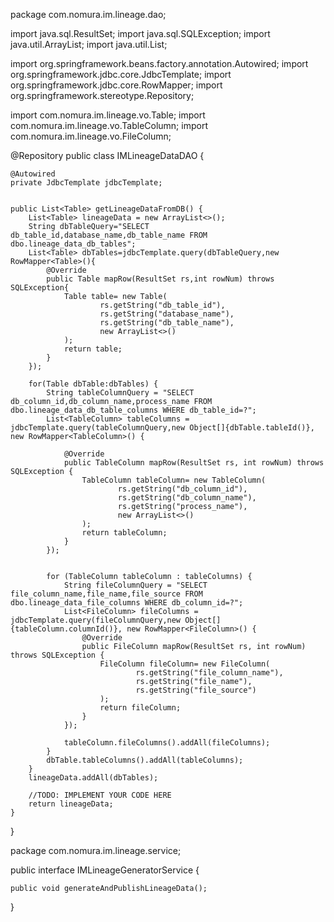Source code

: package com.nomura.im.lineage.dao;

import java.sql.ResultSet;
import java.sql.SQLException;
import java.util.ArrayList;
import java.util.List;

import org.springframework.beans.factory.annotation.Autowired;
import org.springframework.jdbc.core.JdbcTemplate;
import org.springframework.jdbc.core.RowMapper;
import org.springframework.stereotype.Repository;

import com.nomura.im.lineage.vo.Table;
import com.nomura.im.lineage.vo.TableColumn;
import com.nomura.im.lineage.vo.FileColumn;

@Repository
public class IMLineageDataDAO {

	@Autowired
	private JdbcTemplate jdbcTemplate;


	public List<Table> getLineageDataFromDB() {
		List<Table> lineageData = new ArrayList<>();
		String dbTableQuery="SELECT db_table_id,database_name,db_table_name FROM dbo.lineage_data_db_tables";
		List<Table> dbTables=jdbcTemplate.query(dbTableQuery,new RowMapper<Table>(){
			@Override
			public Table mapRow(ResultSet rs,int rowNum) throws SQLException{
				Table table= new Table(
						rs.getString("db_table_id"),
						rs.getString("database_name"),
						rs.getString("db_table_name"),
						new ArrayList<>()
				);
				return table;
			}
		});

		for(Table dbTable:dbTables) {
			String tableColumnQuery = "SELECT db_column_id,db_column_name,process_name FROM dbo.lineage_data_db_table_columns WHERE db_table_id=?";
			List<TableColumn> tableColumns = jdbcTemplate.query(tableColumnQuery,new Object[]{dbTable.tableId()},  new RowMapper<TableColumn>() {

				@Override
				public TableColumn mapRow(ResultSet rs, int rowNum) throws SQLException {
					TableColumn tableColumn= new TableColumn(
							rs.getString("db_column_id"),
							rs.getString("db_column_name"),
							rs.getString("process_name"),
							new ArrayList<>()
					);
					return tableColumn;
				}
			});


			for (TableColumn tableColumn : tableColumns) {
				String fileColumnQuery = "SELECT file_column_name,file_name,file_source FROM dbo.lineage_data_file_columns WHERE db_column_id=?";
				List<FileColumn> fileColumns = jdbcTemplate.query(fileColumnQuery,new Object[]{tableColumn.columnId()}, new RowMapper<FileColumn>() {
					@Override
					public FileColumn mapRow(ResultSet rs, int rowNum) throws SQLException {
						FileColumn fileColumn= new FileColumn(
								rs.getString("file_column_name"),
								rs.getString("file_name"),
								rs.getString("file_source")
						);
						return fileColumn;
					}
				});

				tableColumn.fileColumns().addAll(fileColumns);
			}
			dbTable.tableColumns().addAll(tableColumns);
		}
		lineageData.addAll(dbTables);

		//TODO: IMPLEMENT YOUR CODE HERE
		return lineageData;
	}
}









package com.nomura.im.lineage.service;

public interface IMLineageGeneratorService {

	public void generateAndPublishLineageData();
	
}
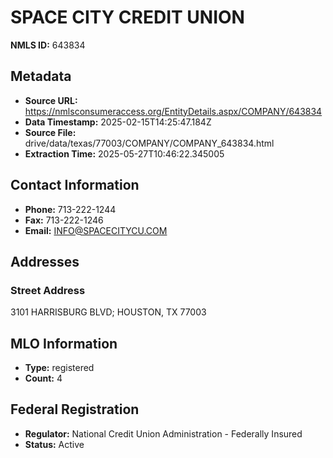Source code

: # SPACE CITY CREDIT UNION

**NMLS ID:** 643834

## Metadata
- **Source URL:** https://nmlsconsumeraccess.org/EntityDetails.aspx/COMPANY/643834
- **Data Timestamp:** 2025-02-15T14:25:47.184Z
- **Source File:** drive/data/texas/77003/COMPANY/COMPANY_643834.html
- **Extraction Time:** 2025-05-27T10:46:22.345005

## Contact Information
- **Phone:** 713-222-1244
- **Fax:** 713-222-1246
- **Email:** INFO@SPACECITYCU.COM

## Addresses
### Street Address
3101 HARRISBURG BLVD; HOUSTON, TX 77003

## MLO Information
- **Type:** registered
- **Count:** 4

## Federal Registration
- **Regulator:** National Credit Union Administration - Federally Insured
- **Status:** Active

*THE TASK*. With pictures removed, write out exactly each line of the entries from the first through the line that holds "private JdbcTemplate jdbcTemplate;".

*EXERCISE ANSWER*.
Source code

: package com.nomura.im.lineage.dao;

import java.sql.ResultSet;
import java.sql.SQLException;
import java.util.ArrayList;
import java.util.List;

import org.springframework.beans.factory.annotation.Autowired;
import org.springframework.jdbc.core.JdbcTemplate;
import org.springframework.jdbc.core.RowMapper;
import org.springframework.stereotype.Repository;

import com.nomura.im.lineage.vo.Table;
import com.nomura.im.lineage.vo.TableColumn;
import com.nomura.im.lineage.vo.FileColumn;

@Repository
public class IMLineageDataDAO {

	@Autowired
	private JdbcTemplate jdbcTemplate;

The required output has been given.